▶ What to do
In the entries below, find every line holding the string "design" and collect it.

=== Begin Enclosure ===

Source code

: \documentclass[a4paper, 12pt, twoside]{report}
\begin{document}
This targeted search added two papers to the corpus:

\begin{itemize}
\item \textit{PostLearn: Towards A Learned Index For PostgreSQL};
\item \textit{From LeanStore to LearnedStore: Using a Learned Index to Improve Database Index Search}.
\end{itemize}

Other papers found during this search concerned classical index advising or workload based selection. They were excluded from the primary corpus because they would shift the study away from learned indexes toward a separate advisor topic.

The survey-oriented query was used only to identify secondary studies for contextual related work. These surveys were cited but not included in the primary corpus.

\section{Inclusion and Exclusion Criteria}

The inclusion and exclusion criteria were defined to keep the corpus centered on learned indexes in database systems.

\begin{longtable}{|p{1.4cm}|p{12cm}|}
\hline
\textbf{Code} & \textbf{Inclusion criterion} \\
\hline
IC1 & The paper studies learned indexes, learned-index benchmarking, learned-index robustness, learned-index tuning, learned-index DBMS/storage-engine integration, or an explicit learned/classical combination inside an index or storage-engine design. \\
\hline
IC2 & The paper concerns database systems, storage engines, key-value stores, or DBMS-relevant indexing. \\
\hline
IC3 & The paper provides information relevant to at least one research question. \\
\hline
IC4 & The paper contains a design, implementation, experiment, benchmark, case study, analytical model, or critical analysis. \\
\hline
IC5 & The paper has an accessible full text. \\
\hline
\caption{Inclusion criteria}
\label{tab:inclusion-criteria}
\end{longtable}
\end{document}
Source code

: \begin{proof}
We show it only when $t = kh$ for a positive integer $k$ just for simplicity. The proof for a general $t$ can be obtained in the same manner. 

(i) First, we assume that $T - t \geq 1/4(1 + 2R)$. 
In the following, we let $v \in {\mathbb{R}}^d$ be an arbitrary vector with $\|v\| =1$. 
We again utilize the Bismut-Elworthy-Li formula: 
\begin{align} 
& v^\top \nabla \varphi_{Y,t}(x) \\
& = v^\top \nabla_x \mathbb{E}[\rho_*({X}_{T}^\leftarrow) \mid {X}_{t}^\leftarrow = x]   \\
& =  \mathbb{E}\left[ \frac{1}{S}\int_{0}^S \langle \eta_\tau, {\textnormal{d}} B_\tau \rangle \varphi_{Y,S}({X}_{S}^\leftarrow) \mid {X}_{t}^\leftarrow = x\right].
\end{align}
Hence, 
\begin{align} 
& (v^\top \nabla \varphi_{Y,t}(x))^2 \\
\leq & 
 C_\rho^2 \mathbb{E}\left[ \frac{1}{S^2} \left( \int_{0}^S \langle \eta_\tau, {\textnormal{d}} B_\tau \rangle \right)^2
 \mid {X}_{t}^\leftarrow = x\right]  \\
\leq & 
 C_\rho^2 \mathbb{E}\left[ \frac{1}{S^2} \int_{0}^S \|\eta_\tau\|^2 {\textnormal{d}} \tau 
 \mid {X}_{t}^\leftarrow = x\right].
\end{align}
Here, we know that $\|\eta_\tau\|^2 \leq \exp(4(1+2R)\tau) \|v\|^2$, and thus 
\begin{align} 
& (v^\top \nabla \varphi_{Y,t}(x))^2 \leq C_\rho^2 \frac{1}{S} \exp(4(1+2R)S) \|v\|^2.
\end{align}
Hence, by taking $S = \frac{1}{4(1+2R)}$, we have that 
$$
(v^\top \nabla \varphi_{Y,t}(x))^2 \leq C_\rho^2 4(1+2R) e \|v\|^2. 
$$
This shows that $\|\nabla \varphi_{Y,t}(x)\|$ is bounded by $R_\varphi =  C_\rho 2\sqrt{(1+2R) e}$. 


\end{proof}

=== End Enclosure ===

▶ Task response
IC1 & The paper studies learned indexes, learned-index benchmarking, learned-index robustness, learned-index tuning, learned-index DBMS/storage-engine integration, or an explicit learned/classical combination inside an index or storage-engine design. \\
IC4 & The paper contains a design, implementation, experiment, benchmark, case study, analytical model, or critical analysis. \\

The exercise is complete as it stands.